Uses Erlang's :unicode.characters_to_nfd_binary/1 followed by a canonical reordering pass using the unicode package's CCC data to correct ordering for newer Unicode codepoints.

Arguments

  • string - a UTF-8 binary string.

Returns

The NFD-normalized string as a UTF-8 binary.

Examples

iex> "café" |> Localize.Collation.Normalizer.nfd() |> String.to_charlist() |> length()
5

iex> Localize.Collation.Normalizer.nfd("é")
"é"

normalize_to_codepoints(string, normalize? \\ false)

@spec normalize_to_codepoints(String.t(), boolean()) :: [non_neg_integer()]
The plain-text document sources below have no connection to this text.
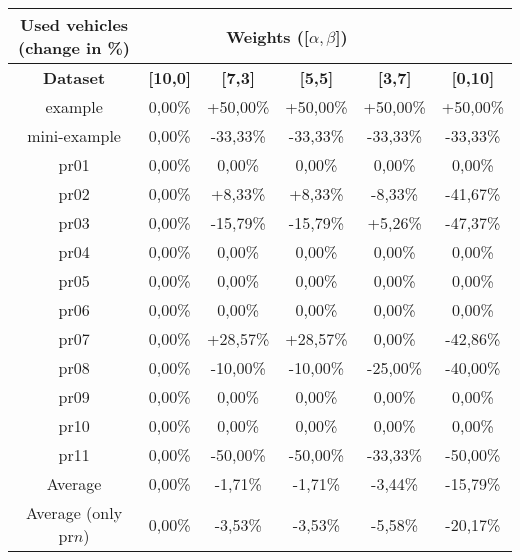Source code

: {
\renewcommand{\arraystretch}{2}
\begin{longtable}[h]{| c | c | c | c | c | c |}
    \hline
    \textbf{Used vehicles (change in \%)} & \multicolumn{4}{c}{\textbf{Weights ([$\alpha,\beta$])}} & \\
    \hline
    \textbf{Dataset} & \textbf{[10,0]} & \textbf{[7,3]} & \textbf{[5,5]} & \textbf{[3,7]} & \textbf{[0,10]} \\
    \hline
    \endhead
    example              & 0,00\% & +50,00\% & +50,00\% & +50,00\% &  +50,00\% \\
    \hline
    mini-example         & 0,00\% & -33,33\% & -33,33\% & -33,33\% &  -33,33\% \\
    \hline
    pr01                 & 0,00\% &   0,00\% &   0,00\% &   0,00\% &    0,00\% \\
    \hline
    pr02                 & 0,00\% &  +8,33\% &  +8,33\% &  -8,33\% &  -41,67\% \\
    \hline
    pr03                 & 0,00\% & -15,79\% & -15,79\% &  +5,26\% &  -47,37\% \\
    \hline
    pr04                 & 0,00\% &   0,00\% &   0,00\% &   0,00\% &    0,00\% \\
    \hline
    pr05                 & 0,00\% &   0,00\% &   0,00\% &   0,00\% &    0,00\% \\
    \hline
    pr06                 & 0,00\% &   0,00\% &   0,00\% &   0,00\% &    0,00\% \\
    \hline
    pr07                 & 0,00\% & +28,57\% & +28,57\% &   0,00\% &  -42,86\% \\
    \hline
    pr08                 & 0,00\% & -10,00\% & -10,00\% & -25,00\% &  -40,00\% \\
    \hline
    pr09                 & 0,00\% &   0,00\% &   0,00\% &   0,00\% &    0,00\% \\
    \hline
    pr10                 & 0,00\% &   0,00\% &   0,00\% &   0,00\% &    0,00\% \\
    \hline
    pr11                 & 0,00\% & -50,00\% & -50,00\% & -33,33\% &  -50,00\% \\
    \hline
    Average              & 0,00\% &  -1,71\% &  -1,71\% &  -3,44\% &  -15,79\% \\
    \hline
    Average (only pr$n$) & 0,00\% &  -3,53\% &  -3,53\% &  -5,58\% &  -20,17\% \\
    \hline
\end{longtable}
}

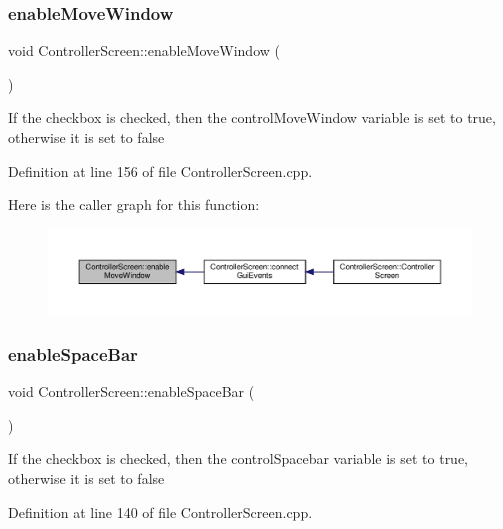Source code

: \subsubsection{\texorpdfstring{enable\+Move\+Window}{enableMoveWindow}}
{\footnotesize\ttfamily void Controller\+Screen\+::enable\+Move\+Window (\begin{DoxyParamCaption}{ }\end{DoxyParamCaption})\hspace{0.3cm}{\ttfamily [slot]}}

If the checkbox is checked, then the control\+Move\+Window variable is set to true, otherwise it is set to false 

Definition at line 156 of file Controller\+Screen.\+cpp.

Here is the caller graph for this function\+:
\nopagebreak
\begin{figure}[H]
\begin{center}
\leavevmode
\includegraphics[width=350pt]{class_controller_screen_a90e6dcfb4a0dfb2e845890bba3f208f5_icgraph}
\end{center}
\end{figure}
\mbox{\label{class_controller_screen_aa75c31cfb62427bba649b30e58130bfc}} 
\subsubsection{\texorpdfstring{enable\+Space\+Bar}{enableSpaceBar}}
{\footnotesize\ttfamily void Controller\+Screen\+::enable\+Space\+Bar (\begin{DoxyParamCaption}{ }\end{DoxyParamCaption})\hspace{0.3cm}{\ttfamily [slot]}}

If the checkbox is checked, then the control\+Spacebar variable is set to true, otherwise it is set to false 

Definition at line 140 of file Controller\+Screen.\+cpp.

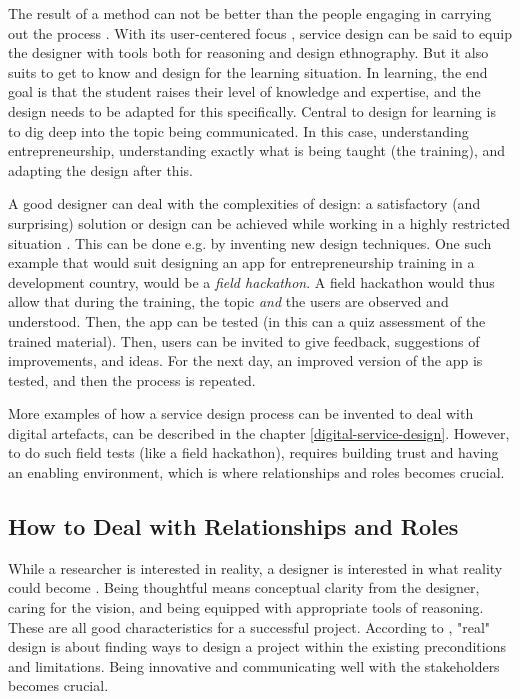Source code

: The result of a method can not be better than the people engaging in carrying out the process \citep{lowgren}. With its user-centered focus \citep{stickdorn}, service design can be said to equip the designer with tools both for reasoning and design ethnography. But it also suits to get to know and design for the learning situation. In learning, the end goal is that the student raises their level of knowledge and expertise, and the design needs to be adapted for this specifically. Central to design for learning is to dig deep into the topic being communicated. In this case, understanding entrepreneurship, understanding exactly what is being taught (the training), and adapting the design after this.

A good designer can deal with the complexities of design: a satisfactory (and surprising) solution or design can be achieved while working in a highly restricted situation \citep{lowgren}. This can be done e.g. by inventing new design techniques. One such example that would suit designing an app for entrepreneurship training in a development country, would be a \textit{field hackathon}. A field hackathon would thus allow that during the training, the topic \textit{and} the users are observed and understood. Then, the app can be tested (in this can a quiz assessment of the trained material). Then, users can be invited to give feedback, suggestions of improvements, and  ideas. For the next day, an improved version of the app is tested, and then the process is repeated.

More examples of how a service design process can be invented to deal with digital artefacts, can be described in the chapter \ref{digital-service-design}. However, to do such field tests (like a field hackathon), requires building trust and having an enabling environment, which is where relationships and roles becomes crucial.

\subsection{How to Deal with Relationships and Roles}
While a researcher is interested in reality, a designer is interested in what reality could become \citep{lowgren}. Being thoughtful means conceptual clarity from the designer, caring for the vision, and being equipped with appropriate tools of reasoning. These are all good characteristics for a successful project. According to \cite{lowgren}, "real" design is about finding ways to design a project within the existing preconditions and limitations. Being innovative and communicating well with the stakeholders becomes crucial.

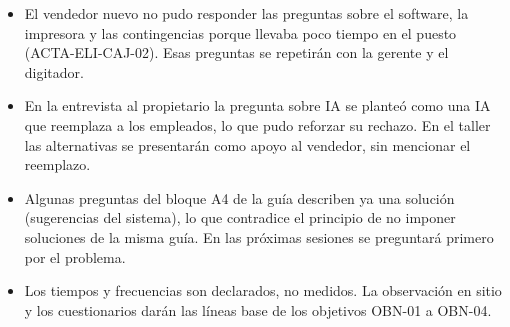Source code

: \begin{itemize}
\item El vendedor nuevo no pudo responder las preguntas sobre el software, la impresora y las contingencias porque llevaba poco tiempo en el puesto (ACTA-ELI-CAJ-02). Esas preguntas se repetirán con la gerente y el digitador.
\item En la entrevista al propietario la pregunta sobre IA se planteó como una IA que reemplaza a los empleados, lo que pudo reforzar su rechazo. En el taller las alternativas se presentarán como apoyo al vendedor, sin mencionar el reemplazo.
\item Algunas preguntas del bloque A4 de la guía describen ya una solución (sugerencias del sistema), lo que contradice el principio de no imponer soluciones de la misma guía. En las próximas sesiones se preguntará primero por el problema.
\item Los tiempos y frecuencias son declarados, no medidos. La observación en sitio y los cuestionarios darán las líneas base de los objetivos OBN-01 a OBN-04.
\end{itemize}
Optionally normalize a string and convert it to a list of integer codepoints.

Arguments

  • string - a UTF-8 binary string.

  • normalize? - whether to apply NFD normalization first (default: false).

Returns

A list of integer codepoints, optionally NFD-normalized.

Examples

iex> Localize.Collation.Normalizer.normalize_to_codepoints("abc")
[97, 98, 99]

iex> Localize.Collation.Normalizer.normalize_to_codepoints("café", true)
[99, 97, 102, 101, 769]

to_codepoints(string)

@spec to_codepoints(String.t()) :: [non_neg_integer(), ...]

Convert a string to a list of integer codepoints.

Arguments

  • string - a UTF-8 binary string.

Returns

A list of integer codepoints.

Examples

iex> Localize.Collation.Normalizer.to_codepoints("abc")
[97, 98, 99]